Dataset entries
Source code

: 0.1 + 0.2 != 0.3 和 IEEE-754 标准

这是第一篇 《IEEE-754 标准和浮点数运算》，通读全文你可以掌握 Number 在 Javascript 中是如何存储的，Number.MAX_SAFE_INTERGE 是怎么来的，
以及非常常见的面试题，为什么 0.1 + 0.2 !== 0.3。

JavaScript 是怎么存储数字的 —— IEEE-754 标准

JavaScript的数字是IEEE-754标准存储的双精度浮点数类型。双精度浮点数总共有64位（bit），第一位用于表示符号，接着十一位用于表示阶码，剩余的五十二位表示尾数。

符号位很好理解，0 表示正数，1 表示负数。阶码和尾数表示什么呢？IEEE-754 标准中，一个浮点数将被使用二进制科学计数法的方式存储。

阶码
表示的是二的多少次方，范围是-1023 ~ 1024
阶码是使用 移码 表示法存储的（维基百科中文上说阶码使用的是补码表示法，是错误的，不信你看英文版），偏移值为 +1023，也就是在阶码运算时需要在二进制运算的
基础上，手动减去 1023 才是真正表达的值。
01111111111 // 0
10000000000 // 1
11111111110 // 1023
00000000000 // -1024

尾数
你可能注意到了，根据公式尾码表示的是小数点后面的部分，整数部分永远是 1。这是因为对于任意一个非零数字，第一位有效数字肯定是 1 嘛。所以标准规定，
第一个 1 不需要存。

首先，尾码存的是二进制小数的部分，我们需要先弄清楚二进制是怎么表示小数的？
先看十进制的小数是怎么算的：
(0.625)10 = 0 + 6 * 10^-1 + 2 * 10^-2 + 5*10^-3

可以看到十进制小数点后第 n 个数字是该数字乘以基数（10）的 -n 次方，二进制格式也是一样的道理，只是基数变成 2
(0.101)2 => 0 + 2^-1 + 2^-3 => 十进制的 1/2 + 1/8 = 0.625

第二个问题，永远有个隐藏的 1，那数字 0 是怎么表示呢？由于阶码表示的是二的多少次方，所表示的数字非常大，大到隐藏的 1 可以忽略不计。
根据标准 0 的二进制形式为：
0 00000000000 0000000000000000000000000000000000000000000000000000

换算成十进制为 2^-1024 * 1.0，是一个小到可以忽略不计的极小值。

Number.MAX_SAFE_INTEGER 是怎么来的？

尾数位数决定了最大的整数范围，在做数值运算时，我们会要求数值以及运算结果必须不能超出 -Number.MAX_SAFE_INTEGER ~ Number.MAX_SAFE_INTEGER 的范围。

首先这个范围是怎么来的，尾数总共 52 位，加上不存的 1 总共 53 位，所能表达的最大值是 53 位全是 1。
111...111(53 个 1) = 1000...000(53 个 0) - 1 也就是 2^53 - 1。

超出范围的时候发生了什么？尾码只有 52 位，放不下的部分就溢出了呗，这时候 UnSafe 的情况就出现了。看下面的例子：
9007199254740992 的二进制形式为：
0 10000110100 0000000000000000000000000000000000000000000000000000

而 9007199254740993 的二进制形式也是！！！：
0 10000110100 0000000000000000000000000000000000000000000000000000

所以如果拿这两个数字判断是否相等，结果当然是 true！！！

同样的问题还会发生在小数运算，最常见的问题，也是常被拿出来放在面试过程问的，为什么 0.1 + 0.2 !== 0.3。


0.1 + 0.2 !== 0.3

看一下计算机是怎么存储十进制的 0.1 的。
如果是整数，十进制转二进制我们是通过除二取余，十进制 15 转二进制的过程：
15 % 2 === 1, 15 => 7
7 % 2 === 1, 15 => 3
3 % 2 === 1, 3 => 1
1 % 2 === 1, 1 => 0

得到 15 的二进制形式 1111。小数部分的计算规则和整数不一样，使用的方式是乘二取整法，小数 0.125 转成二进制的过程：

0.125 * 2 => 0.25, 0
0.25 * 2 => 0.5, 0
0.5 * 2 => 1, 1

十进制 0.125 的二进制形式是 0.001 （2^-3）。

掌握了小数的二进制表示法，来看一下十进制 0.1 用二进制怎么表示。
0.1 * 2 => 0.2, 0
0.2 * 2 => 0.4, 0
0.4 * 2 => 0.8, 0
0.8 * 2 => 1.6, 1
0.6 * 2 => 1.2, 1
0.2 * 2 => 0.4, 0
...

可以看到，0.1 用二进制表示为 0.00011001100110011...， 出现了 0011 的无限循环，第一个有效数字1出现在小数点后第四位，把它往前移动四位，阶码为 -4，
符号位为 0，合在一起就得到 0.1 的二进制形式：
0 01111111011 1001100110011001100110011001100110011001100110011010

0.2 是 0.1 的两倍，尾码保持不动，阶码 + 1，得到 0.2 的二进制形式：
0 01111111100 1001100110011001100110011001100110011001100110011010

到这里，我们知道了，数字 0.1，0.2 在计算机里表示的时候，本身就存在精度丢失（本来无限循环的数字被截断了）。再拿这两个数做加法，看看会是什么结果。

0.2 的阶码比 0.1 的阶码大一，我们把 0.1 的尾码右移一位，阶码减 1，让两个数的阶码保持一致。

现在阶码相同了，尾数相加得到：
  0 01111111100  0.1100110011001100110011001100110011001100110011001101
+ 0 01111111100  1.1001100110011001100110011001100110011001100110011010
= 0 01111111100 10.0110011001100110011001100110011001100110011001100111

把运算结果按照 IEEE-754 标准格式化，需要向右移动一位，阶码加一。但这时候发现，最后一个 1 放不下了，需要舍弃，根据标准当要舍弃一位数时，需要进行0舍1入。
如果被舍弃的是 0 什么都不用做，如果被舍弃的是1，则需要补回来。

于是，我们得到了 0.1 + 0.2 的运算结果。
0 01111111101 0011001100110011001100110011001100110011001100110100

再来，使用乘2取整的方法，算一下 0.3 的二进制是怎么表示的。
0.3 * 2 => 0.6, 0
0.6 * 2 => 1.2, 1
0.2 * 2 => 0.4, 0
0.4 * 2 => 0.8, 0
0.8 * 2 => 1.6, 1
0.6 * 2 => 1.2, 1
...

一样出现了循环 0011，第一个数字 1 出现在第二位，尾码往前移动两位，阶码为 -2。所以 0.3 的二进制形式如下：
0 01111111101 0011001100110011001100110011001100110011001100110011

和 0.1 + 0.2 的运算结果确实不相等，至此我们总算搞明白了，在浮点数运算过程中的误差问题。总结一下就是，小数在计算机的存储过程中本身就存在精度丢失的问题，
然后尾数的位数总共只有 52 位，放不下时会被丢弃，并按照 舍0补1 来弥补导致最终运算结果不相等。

Work required
Repeat exactly the lines from the first line of the records above through the line containing "JavaScript 是怎么存储数字的 —— IEEE-754 标准", both included, and nothing else.

The answer
Source code

: 0.1 + 0.2 != 0.3 和 IEEE-754 标准

这是第一篇 《IEEE-754 标准和浮点数运算》，通读全文你可以掌握 Number 在 Javascript 中是如何存储的，Number.MAX_SAFE_INTERGE 是怎么来的，
以及非常常见的面试题，为什么 0.1 + 0.2 !== 0.3。

JavaScript 是怎么存储数字的 —— IEEE-754 标准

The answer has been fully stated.